Collected data:
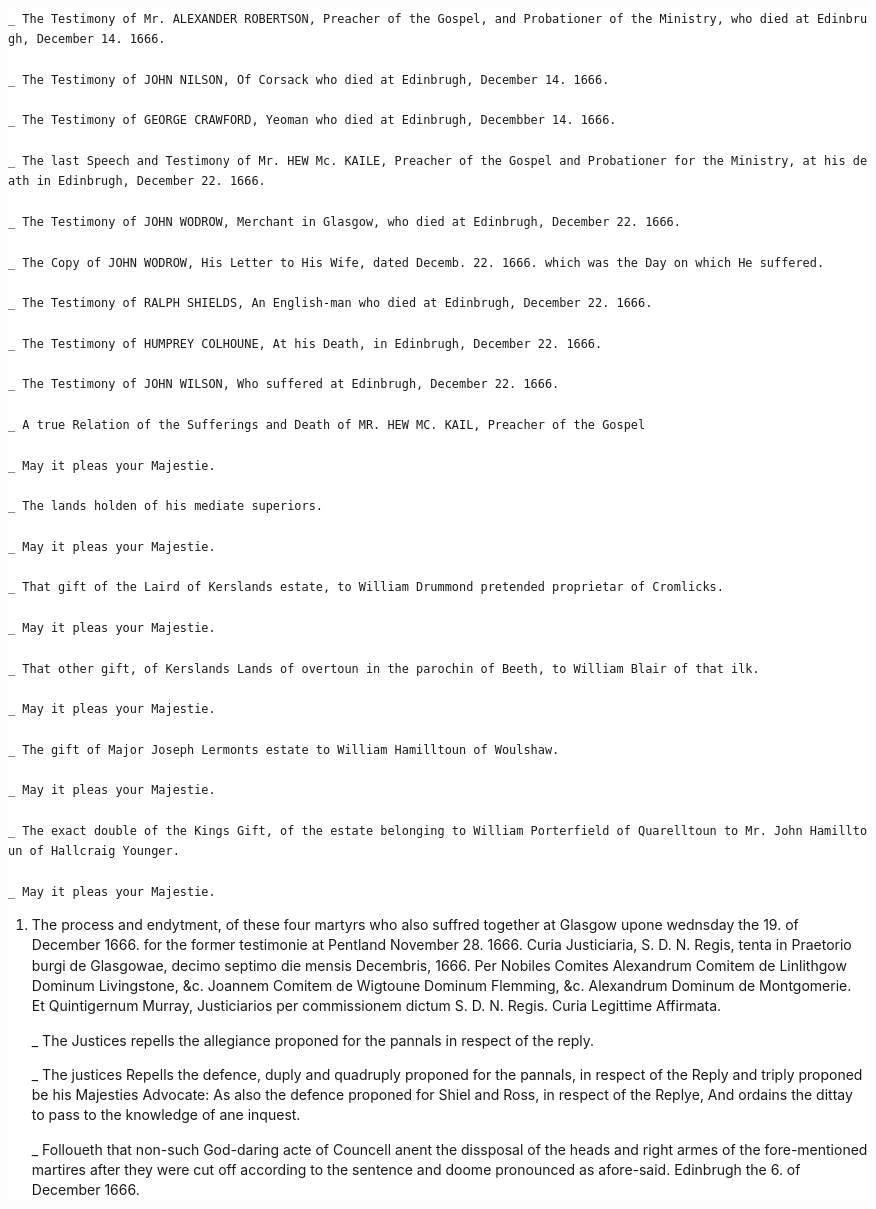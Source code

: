     _ The Testimony of Mr. ALEXANDER ROBERTSON, Preacher of the Gospel, and Probationer of the Ministry, who died at Edinbrugh, December 14. 1666.

    _ The Testimony of JOHN NILSON, Of Corsack who died at Edinbrugh, December 14. 1666.

    _ The Testimony of GEORGE CRAWFORD, Yeoman who died at Edinbrugh, Decembber 14. 1666.

    _ The last Speech and Testimony of Mr. HEW Mc. KAILE, Preacher of the Gospel and Probationer for the Ministry, at his death in Edinbrugh, December 22. 1666.

    _ The Testimony of JOHN WODROW, Merchant in Glasgow, who died at Edinbrugh, December 22. 1666.

    _ The Copy of JOHN WODROW, His Letter to His Wife, dated Decemb. 22. 1666. which was the Day on which He suffered.

    _ The Testimony of RALPH SHIELDS, An English-man who died at Edinbrugh, December 22. 1666.

    _ The Testimony of HUMPREY COLHOUNE, At his Death, in Edinbrugh, December 22. 1666.

    _ The Testimony of JOHN WILSON, Who suffered at Edinbrugh, December 22. 1666.

    _ A true Relation of the Sufferings and Death of MR. HEW MC. KAIL, Preacher of the Gospel

    _ May it pleas your Majestie.

    _ The lands holden of his mediate superiors.

    _ May it pleas your Majestie.

    _ That gift of the Laird of Kerslands estate, to William Drummond pretended proprietar of Cromlicks.

    _ May it pleas your Majestie.

    _ That other gift, of Kerslands Lands of overtoun in the parochin of Beeth, to William Blair of that ilk.

    _ May it pleas your Majestie.

    _ The gift of Major Joseph Lermonts estate to William Hamilltoun of Woulshaw.

    _ May it pleas your Majestie.

    _ The exact double of the Kings Gift, of the estate belonging to William Porterfield of Quarelltoun to Mr. John Hamilltoun of Hallcraig Younger.

    _ May it pleas your Majestie.

1. The process and endytment, of these four martyrs who also suffred together at Glasgow upone wednsday the 19. of December 1666. for the former testimonie at Pentland November 28. 1666. Curia Justiciaria, S. D. N. Regis, tenta in Praetorio burgi de Glasgowae, decimo septimo die mensis Decembris, 1666. Per Nobiles Comites Alexandrum Comitem de Linlithgow Dominum Livingstone, &c. Joannem Comitem de Wigtoune Dominum Flemming, &c. Alexandrum Dominum de Montgomerie. Et Quintigernum Murray, Justiciarios per commissionem dictum S. D. N. Regis. Curia Legittime Affirmata.

    _ The Justices repells the allegiance proponed for the pannals in respect of the reply.

    _ The justices Repells the defence, duply and quadruply proponed for the pannals, in respect of the Reply and triply proponed be his Majesties Advocate: As also the defence proponed for Shiel and Ross, in respect of the Replye, And ordains the dittay to pass to the knowledge of ane inquest.

    _ Folloueth that non-such God-daring acte of Councell anent the dissposal of the heads and right armes of the fore-mentioned martires after they were cut off according to the sentence and doome pronounced as afore-said. Edinbrugh the 6. of December 1666.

▸ **Problem details**: Begin with the line above that has "Death, in Edinbrugh, December 22. 1666." and continue through the line that has "of the reply.", setting each one down exactly. Stop there.

▸ **Solution to the problem**:
    _ The Testimony of HUMPREY COLHOUNE, At his Death, in Edinbrugh, December 22. 1666.

    _ The Testimony of JOHN WILSON, Who suffered at Edinbrugh, December 22. 1666.

    _ A true Relation of the Sufferings and Death of MR. HEW MC. KAIL, Preacher of the Gospel

    _ May it pleas your Majestie.

    _ The lands holden of his mediate superiors.

    _ May it pleas your Majestie.

    _ That gift of the Laird of Kerslands estate, to William Drummond pretended proprietar of Cromlicks.

    _ May it pleas your Majestie.

    _ That other gift, of Kerslands Lands of overtoun in the parochin of Beeth, to William Blair of that ilk.

    _ May it pleas your Majestie.

    _ The gift of Major Joseph Lermonts estate to William Hamilltoun of Woulshaw.

    _ May it pleas your Majestie.

    _ The exact double of the Kings Gift, of the estate belonging to William Porterfield of Quarelltoun to Mr. John Hamilltoun of Hallcraig Younger.

    _ May it pleas your Majestie.

1. The process and endytment, of these four martyrs who also suffred together at Glasgow upone wednsday the 19. of December 1666. for the former testimonie at Pentland November 28. 1666. Curia Justiciaria, S. D. N. Regis, tenta in Praetorio burgi de Glasgowae, decimo septimo die mensis Decembris, 1666. Per Nobiles Comites Alexandrum Comitem de Linlithgow Dominum Livingstone, &c. Joannem Comitem de Wigtoune Dominum Flemming, &c. Alexandrum Dominum de Montgomerie. Et Quintigernum Murray, Justiciarios per commissionem dictum S. D. N. Regis. Curia Legittime Affirmata.

    _ The Justices repells the allegiance proponed for the pannals in respect of the reply.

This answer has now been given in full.